Authors: Mona Simpson
“It’s going to be the next
Hair,”
my mother whispered.
They planned to perform around the country in mushroom
shaped tents, with seating for five hundred. My mother wrote out a check. I tried to stop her but she was excited. It scared me a little, her attraction to them. She wouldn’t have wanted me to be like that.
Daniel and I sat together on the piano bench. Daniel had studied piano for eight years and then quit. The whole reason the Witch liked me was that I somehow got Daniel to practice. The living room was cold. I’d never taken piano or any instrument in my life and my fingers didn’t know where to go. Daniel was trying to teach me. He’d played three or four pieces through, after sorting out the dusty stack of music under the piano bench, slapping the books against his thigh.

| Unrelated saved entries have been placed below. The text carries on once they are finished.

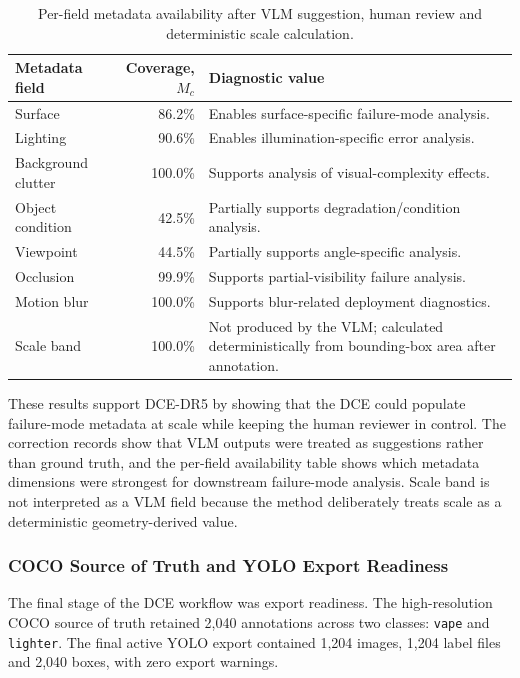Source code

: \begin{table}[H]
\centering
\small
\renewcommand{\arraystretch}{1.2}
\begin{tabularx}{\textwidth}{p{} r X}
\toprule
\textbf{Metadata field} & \textbf{Coverage, $M_c$} & \textbf{Diagnostic value} \\
\midrule
Surface & 86.2\% & Enables surface-specific failure-mode analysis. \\
Lighting & 90.6\% & Enables illumination-specific error analysis. \\
Background clutter & 100.0\% & Supports analysis of visual-complexity effects. \\
Object condition & 42.5\% & Partially supports degradation/condition analysis. \\
Viewpoint & 44.5\% & Partially supports angle-specific analysis. \\
Occlusion & 99.9\% & Supports partial-visibility failure analysis. \\
Motion blur & 100.0\% & Supports blur-related deployment diagnostics. \\
Scale band & 100.0\% & Not produced by the VLM; calculated deterministically from bounding-box area after annotation. \\
\bottomrule
\end{tabularx}
\caption{Per-field metadata availability after VLM suggestion, human review and deterministic scale calculation.}
\label{tab:dce_results_metadata_coverage}
\end{table}

These results support DCE-DR5 by showing that the DCE could populate failure-mode metadata at scale while keeping the human reviewer in control. The correction records show that VLM outputs were treated as suggestions rather than ground truth, and the per-field availability table shows which metadata dimensions were strongest for downstream failure-mode analysis. Scale band is not interpreted as a VLM field because the method deliberately treats scale as a deterministic geometry-derived value.

\subsubsection{COCO Source of Truth and YOLO Export Readiness}

The final stage of the DCE workflow was export readiness. The high-resolution COCO source of truth retained 2,040 annotations across two classes: \texttt{vape} and \texttt{lighter}. The final active YOLO export contained 1,204 images, 1,204 label files and 2,040 boxes, with zero export warnings.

Then he played this piece. I made him stop. I loved the melody. It made me think of something in nature. This was the piece I wanted to learn.
Daniel wanted to teach me so we could play it together. But it was really hard. We hadn’t gotten three bars down yet. My fingers seemed to have no memory. We went over and over the same nine notes, going as far as we could until I made a mistake, but I never got tired of it, because I loved hearing the melody, even a piece of it, every time. I liked to think I was learning how to do something, improving myself. Then I saw my mother’s white car pull up outside the front window. She got out, pushed her hair back with both hands and ran to the door. We slipped off the bench and walked to the kitchen, passing Riley. Then we heard the sound of a rough scale. Riley was beginning to take lessons. He wanted to start a rock band when he was eighteen.

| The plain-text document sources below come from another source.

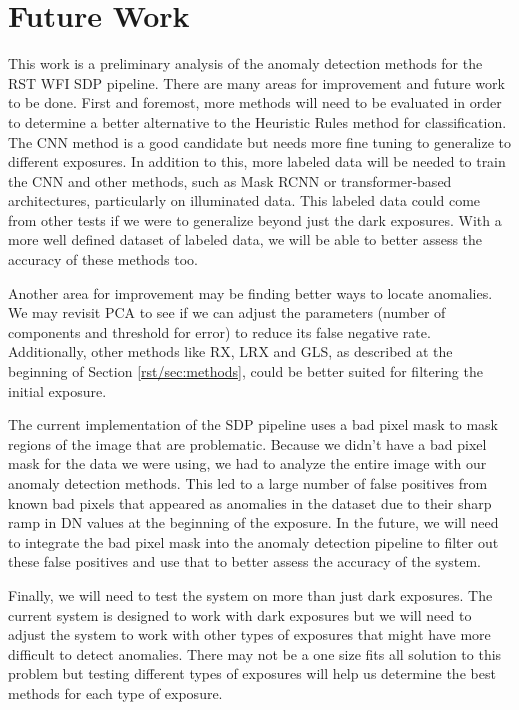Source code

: \section{Future Work}
\label{rst/sec:future}
This work is a preliminary analysis of the anomaly detection methods for the RST WFI SDP pipeline.
There are many areas for improvement and future work to be done.
First and foremost, more methods will need to be evaluated in order to determine a better alternative to the Heuristic Rules method for classification. 
The CNN method is a good candidate but needs more fine tuning to generalize to different exposures.
In addition to this, more labeled data will be needed to train the CNN and other methods, such as Mask RCNN or transformer-based architectures, particularly on illuminated data.
This labeled data could come from other tests if we were to generalize beyond just the dark exposures.
With a more well defined dataset of labeled data, we will be able to better assess the accuracy of these methods too. 

Another area for improvement may be finding better ways to locate anomalies.
We may revisit PCA to see if we can adjust the parameters (number of components and threshold for error) to reduce its false negative rate.
Additionally, other methods like RX, LRX and GLS, as described at the beginning of Section \ref{rst/sec:methods}, could be better suited for filtering the initial exposure.

The current implementation of the SDP pipeline uses a bad pixel mask to mask regions of the image that are problematic. 
Because we didn't have a bad pixel mask for the data we were using, we had to analyze the entire image with our anomaly detection methods.
This led to a large number of false positives from known bad pixels that appeared as anomalies in the dataset due to their sharp ramp in DN values at the beginning of the exposure.
In the future, we will need to integrate the bad pixel mask into the anomaly detection pipeline to filter out these false positives and use that to better assess the accuracy of the system. 

Finally, we will need to test the system on more than just dark exposures.
The current system is designed to work with dark exposures but we will need to adjust the system to work with other types of exposures that might have more difficult to detect anomalies.
There may not be a one size fits all solution to this problem but testing different types of exposures will help us determine the best methods for each type of exposure.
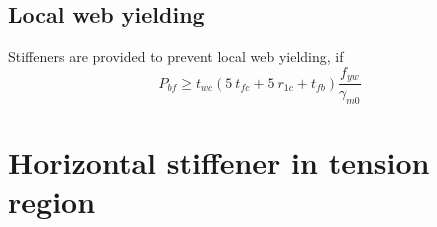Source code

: \documentclass[11.5pt,a4paper,oneside]{report}
\begin{document}
\begin{Form}
\subsection{Local web yielding}
Stiffeners are provided to prevent local web yielding, 
if
\begin{equation}
	P_{bf} \geq  t_{wc}(5~t_{fc} + 5~r_{1c} + t_{fb}) \frac{f_{yw}}{\gamma_{m0}}
\end{equation}






\section{Horizontal stiffener in tension region}
\end{Form}
\end{document}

In the kitchen, our mothers each had their hands in a plastic bag of dates. “Mmmm,” my mother was saying.
“Adele, I have to take you down there. They’re so cheap. Don’t you think they’d make a nice present, in some kind of basket?”
“With a bow. Absolutely.”
“I have so many clients. And they all have to be Christmased.”
My mother touched my hair and kissed me. “Hi, Darling.”
“You’re lucky she lets you kiss. I wouldn’t dare touch Daniel, would I?”
Daniel shrieked and ran around the counter. “Ouch! Stay away from me, Witch!”
“So, Adele, Ann tells us you ski.”
“Well, mmhmm, we really haven’t here. To tell the truth, I’m a little scared of skiing on this western snow. They say it’s different.”
The Witch pulled up another plastic bag of dates for my mother to sample. Daniel and I snuck out. They’d talk awhile. We still had time. “To tell the truth,” my mother was saying again, as we skidded through the dining room on just our socks.
But she didn’t tell the truth. To my mother, Cassie Swan wasn’t the Witch, she was a woman who lived north of Sunset on San Ysidro Drive and so my mother was all dull formality. My mother wasn’t scared of western snow. It was money. It was always money.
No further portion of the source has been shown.